The project, which includes 263 units of housing, over 12,600 square-feet of retail space and an approximately 18,000 square-foot market, is slated for 7622 Lisa Lane in Middleton, between Parmenter Street and Laura Lane, currently home to softball fields.
The market building will include a food hall with approximately 20 vendor stalls offering “high quality, chef-driven specialty foods." The market will also include a space to host pop-up events and chefs from other areas, said Robin Pharo, president of Treysta Group.
The market will open up to an outdoor area including a beer garden, playground space and pond, which may be used for ice skating in the winter. Winter will bring an outdoor European-style Christmas market, selling food, gifts and Christmas ornaments.
The market building will be one-and-a-half stories, while the apartment buildings will range from three to five stories, Pharo said. The $50 million project received $8.48 million in TIF assistance from the city of Middleton.
Pharo highlighted the sustainable aspects of the development. Market vendors will compost and composting will be available to apartment tenants. There will be solar generation on the roof of the development, and the project will recover rainwater that can be used to wash cars.

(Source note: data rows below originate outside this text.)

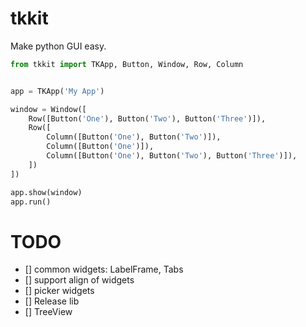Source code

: # tkkit
Make python GUI easy.

```python
from tkkit import TKApp, Button, Window, Row, Column


app = TKApp('My App')

window = Window([
    Row([Button('One'), Button('Two'), Button('Three')]),
    Row([
        Column([Button('One'), Button('Two')]),
        Column([Button('One')]),
        Column([Button('One'), Button('Two'), Button('Three')]),
    ])
])

app.show(window)
app.run()
```


# TODO
- [] common widgets:  LabelFrame, Tabs
- [] support align of widgets
- [] picker widgets
- [] Release lib
- [] TreeView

Like the proposed Madison Public Market, the Middleton Market will offer residential and retail space in addition to a market with vendor stalls. Despite their similarities, the city of Madison and Pharo have said they think the markets will be complementary, rather than competitive.
Dan Kennelly, manager of the office of businesses resources for Madison, pointed out earlier this year that the Middleton Market will be privately-owned and located in a suburb. The Madison Public Market project is community-led and is meant to be a “regional destination” with festivals, fairs and events. The markets will attract different merchants and customers, he said.
Pharo has said that while the Madison market aims to act as a business incubator with its MarketReady program, the Middleton location is looking to host already-established businesses that need a new space or want to try a different format, like a food cart looking for a more permanent location.
While both the Middleton and Madison public markets have taken longer to get off the ground than originally planned, it appears Middleton may beat Madison to the punch. The Middleton Market food hall is slated to open at the end of 2019, with the apartments opening in the beginning of 2020. The Madison Public Market is currently slated to start construction in late 2019 and open in 2020.